Play Together. Play Smart. Play S.A.F.E.™

Playground design trends have been evolving to include higher and more complex structures, which require testing and certification of the surfacing material to higher fall heights to ensure the safety of our children.

As part of the National Study of Public Playground Equipment and Surfacing, the National Program for Playground Safety conducted safety testing on various playground surfacing materials to study injury rates at different fall heights. The results show an increase in head injuries as fall heights increase. 

Issues associated with unsafe impact attenuation scores sharply increase the risk of skull fracture, traumatic brain injuries (TBI / concussions), or brain hemorrhage.1

Our study also revealed that equipment above 8 feet has close to three times the injury rate when compared to shorter/lower equipment.2  

At higher fall heights, the playground surfacing is more likely to be found non-compliant with the current ASTM F1292 standard.

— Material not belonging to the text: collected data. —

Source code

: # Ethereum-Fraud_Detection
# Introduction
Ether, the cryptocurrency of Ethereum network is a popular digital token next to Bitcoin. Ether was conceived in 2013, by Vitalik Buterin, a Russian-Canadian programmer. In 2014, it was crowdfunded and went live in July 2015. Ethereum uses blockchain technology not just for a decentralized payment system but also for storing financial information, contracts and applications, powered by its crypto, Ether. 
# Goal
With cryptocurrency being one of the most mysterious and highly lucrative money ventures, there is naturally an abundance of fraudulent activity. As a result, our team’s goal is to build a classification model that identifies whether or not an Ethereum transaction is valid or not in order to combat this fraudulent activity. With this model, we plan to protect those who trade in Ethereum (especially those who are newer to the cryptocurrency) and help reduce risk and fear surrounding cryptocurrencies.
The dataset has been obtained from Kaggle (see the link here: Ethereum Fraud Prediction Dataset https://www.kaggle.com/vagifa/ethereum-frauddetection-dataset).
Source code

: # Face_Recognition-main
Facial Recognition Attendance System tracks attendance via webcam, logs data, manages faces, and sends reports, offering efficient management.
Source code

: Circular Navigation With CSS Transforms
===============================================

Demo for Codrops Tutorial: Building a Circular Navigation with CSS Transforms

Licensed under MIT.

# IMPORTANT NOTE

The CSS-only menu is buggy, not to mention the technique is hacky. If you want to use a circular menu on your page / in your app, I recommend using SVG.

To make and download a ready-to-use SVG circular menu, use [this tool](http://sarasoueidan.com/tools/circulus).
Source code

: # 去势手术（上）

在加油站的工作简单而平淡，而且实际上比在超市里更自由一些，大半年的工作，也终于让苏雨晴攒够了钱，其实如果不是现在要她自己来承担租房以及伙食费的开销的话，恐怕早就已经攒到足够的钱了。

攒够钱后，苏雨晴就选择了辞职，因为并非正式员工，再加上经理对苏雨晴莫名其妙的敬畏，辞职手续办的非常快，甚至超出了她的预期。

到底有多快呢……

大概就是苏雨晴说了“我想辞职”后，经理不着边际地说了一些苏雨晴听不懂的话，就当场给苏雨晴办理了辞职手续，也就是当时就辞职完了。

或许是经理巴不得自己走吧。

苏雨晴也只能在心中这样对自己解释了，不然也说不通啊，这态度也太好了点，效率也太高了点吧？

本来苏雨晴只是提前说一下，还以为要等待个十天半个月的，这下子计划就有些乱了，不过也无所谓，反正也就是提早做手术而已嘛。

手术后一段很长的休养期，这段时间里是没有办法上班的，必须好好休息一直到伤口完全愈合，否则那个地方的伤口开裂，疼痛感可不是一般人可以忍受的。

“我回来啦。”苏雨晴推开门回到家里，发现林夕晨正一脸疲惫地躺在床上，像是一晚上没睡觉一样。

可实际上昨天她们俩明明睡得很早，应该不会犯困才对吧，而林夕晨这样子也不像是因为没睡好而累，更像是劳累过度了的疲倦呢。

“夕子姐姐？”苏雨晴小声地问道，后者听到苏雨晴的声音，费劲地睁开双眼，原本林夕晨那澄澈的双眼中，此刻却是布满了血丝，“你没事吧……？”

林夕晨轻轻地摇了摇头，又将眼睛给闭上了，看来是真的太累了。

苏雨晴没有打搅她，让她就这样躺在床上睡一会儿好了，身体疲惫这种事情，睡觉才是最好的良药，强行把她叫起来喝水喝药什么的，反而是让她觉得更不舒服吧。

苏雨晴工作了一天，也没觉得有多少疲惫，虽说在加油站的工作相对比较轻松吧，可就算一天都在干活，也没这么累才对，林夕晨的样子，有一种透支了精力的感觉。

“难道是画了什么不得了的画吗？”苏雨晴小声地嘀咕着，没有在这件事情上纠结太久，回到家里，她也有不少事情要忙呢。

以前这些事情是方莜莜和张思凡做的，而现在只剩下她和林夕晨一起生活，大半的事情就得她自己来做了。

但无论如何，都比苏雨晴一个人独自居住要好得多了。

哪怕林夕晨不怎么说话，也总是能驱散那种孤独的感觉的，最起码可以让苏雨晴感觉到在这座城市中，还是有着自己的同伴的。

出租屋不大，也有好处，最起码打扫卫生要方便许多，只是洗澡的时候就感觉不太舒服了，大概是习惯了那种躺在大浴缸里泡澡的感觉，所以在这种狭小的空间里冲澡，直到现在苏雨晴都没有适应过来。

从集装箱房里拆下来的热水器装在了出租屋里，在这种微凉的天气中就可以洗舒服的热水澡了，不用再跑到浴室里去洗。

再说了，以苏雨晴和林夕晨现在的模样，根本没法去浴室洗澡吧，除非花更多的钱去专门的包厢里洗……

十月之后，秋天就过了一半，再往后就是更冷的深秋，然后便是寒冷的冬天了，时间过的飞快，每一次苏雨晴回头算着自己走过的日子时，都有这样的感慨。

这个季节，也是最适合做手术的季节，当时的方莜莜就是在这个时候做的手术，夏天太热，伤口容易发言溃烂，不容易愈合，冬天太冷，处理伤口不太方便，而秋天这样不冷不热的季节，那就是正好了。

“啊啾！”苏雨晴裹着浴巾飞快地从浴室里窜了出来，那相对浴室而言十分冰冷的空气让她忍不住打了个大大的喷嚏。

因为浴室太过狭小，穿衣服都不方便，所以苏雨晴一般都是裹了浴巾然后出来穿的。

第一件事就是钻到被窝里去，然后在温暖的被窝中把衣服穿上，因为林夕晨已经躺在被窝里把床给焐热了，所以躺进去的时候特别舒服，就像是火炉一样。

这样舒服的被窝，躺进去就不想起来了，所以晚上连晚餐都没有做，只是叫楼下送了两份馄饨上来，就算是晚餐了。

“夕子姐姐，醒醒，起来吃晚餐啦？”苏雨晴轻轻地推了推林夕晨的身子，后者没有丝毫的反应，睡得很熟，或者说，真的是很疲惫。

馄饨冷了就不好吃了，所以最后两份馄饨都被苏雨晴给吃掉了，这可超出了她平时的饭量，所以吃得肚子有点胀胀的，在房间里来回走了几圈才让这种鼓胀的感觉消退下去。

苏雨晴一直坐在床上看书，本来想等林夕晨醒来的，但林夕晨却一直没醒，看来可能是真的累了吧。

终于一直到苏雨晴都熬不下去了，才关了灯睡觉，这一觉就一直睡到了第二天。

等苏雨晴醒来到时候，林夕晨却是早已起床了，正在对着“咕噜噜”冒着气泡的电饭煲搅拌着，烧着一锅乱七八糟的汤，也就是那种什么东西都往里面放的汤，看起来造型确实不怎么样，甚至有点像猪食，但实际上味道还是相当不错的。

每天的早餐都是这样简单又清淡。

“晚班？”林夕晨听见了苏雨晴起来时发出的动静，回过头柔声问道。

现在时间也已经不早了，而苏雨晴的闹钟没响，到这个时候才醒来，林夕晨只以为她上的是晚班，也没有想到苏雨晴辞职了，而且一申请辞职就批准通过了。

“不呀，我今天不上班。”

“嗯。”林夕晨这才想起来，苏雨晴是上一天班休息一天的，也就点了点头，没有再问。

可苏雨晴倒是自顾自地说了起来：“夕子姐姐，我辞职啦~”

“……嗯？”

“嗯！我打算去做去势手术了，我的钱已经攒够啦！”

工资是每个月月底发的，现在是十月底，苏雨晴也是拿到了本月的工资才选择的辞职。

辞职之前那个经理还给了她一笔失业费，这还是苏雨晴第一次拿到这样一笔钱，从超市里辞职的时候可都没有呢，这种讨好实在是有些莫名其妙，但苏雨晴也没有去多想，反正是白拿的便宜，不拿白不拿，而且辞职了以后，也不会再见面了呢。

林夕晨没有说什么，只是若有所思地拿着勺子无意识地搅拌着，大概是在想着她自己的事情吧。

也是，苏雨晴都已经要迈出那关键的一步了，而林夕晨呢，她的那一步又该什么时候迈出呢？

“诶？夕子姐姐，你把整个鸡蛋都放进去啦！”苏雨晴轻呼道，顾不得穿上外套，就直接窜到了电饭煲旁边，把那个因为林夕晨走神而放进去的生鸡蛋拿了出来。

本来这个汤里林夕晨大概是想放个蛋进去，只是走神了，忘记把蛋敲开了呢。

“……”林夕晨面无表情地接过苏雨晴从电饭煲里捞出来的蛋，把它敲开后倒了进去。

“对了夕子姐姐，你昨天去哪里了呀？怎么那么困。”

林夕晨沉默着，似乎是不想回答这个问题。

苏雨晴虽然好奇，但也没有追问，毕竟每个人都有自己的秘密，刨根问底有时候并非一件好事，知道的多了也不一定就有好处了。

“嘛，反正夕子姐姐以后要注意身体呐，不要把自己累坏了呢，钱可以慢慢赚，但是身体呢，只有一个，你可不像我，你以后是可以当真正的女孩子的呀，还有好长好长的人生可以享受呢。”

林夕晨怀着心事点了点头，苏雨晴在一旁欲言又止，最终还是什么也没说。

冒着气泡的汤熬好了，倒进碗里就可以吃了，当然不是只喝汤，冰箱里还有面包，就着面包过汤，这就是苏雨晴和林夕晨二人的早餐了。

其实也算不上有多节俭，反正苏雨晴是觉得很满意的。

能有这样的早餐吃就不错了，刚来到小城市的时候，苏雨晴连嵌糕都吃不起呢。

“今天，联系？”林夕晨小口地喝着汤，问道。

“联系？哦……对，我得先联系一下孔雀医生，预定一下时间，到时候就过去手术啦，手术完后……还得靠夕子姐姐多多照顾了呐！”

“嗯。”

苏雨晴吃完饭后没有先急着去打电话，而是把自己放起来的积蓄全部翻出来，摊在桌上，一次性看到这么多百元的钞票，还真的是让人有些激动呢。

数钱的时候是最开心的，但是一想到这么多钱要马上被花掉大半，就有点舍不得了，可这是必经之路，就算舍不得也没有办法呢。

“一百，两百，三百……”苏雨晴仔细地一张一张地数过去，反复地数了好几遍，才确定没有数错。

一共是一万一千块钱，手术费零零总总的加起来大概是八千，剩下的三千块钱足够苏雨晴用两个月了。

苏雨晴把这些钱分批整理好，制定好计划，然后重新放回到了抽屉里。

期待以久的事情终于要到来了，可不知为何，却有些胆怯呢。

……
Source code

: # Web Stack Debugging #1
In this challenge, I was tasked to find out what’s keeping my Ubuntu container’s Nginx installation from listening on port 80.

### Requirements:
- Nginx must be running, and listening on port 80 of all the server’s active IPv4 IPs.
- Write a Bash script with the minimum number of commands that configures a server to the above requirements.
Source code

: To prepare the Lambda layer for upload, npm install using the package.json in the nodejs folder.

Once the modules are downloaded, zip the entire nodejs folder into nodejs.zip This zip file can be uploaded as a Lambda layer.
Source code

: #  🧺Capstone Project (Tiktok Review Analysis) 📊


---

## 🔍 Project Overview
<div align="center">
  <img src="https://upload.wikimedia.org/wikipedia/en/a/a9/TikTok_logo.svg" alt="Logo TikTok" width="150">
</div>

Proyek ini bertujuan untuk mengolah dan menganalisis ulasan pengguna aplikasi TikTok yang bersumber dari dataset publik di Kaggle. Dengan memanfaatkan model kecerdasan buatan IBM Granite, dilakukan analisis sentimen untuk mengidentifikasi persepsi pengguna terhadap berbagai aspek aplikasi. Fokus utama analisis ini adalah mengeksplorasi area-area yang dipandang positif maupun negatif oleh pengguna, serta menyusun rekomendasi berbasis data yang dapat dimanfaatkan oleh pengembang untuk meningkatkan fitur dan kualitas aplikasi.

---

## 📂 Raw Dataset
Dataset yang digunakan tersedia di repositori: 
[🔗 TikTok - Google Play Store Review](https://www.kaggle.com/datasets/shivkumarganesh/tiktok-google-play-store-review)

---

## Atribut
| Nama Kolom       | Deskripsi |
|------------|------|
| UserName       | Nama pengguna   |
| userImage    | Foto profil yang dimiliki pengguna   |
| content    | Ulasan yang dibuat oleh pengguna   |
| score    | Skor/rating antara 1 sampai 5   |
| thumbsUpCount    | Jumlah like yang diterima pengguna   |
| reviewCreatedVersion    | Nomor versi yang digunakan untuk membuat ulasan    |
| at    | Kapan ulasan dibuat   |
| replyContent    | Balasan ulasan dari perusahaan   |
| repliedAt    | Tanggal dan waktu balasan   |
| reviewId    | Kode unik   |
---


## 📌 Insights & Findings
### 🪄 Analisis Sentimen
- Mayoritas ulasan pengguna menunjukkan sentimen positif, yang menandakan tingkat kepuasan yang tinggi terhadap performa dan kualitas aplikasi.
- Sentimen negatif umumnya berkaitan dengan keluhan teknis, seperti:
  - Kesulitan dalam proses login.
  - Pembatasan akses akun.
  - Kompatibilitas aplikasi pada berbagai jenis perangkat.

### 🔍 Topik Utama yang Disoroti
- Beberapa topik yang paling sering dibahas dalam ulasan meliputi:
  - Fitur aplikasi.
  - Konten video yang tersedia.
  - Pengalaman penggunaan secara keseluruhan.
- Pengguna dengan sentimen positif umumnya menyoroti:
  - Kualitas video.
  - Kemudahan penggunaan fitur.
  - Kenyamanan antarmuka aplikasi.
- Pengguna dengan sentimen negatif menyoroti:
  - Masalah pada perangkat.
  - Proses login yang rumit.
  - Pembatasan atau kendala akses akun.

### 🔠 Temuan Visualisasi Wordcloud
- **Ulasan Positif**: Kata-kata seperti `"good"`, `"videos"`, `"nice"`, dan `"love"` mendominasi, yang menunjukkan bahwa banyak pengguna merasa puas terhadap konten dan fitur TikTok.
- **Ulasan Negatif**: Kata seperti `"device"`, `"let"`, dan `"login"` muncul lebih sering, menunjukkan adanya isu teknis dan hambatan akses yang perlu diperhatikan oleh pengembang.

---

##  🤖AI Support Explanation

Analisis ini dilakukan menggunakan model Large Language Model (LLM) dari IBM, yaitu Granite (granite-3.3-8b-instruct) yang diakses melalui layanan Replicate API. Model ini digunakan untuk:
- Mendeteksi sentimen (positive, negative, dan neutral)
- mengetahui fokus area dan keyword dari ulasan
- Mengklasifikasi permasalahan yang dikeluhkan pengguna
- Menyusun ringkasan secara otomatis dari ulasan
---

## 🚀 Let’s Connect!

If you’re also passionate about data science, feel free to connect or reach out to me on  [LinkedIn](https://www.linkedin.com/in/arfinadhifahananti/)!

For instance, loose fill surfaces evaluated by NPPS in the field demonstrate exceptional compliance at fall heights below 9 feet, with a marked decrease in compliance above 9 foot fall heights. Unitary surfacing products demonstrated a decrease in compliance with ASTM playground surfacing impact attenuation standards at fall heights above 6 feet.3

We recommend limitations on playground equipment height, and stricter standards for loose-fill surfaces (sand, pea gravel, crumb rubber, wood products) used with equipment above 9 feet , and unitary surfaces (rubber tile, poured-in-place) for equipment above 6 feet. We also remind that playground surfacing material must be adequately maintained and its performance periodically verified.

  1. Lina Pelenyte‐Vyšniauskiene & Algirdas Jurkauskas (2007) The research into head injury criteria dependence on car speed, Transport, 22:4, 269-274
  2. Laforest, S., Robitaille, Y., Lesage, D., & Dorval, D. (2001). Surface characteristics, equipment height, and the occurrence and severity of playground injuries. Injury Prevention, 7(1), 35–40.
  3. Olsen, H. Kennedy, E. (2018) Report for National Study of Public Playground Equipment and Surfacing, FY – 17. Delivered to U.S. Consumer Product Safety Commission.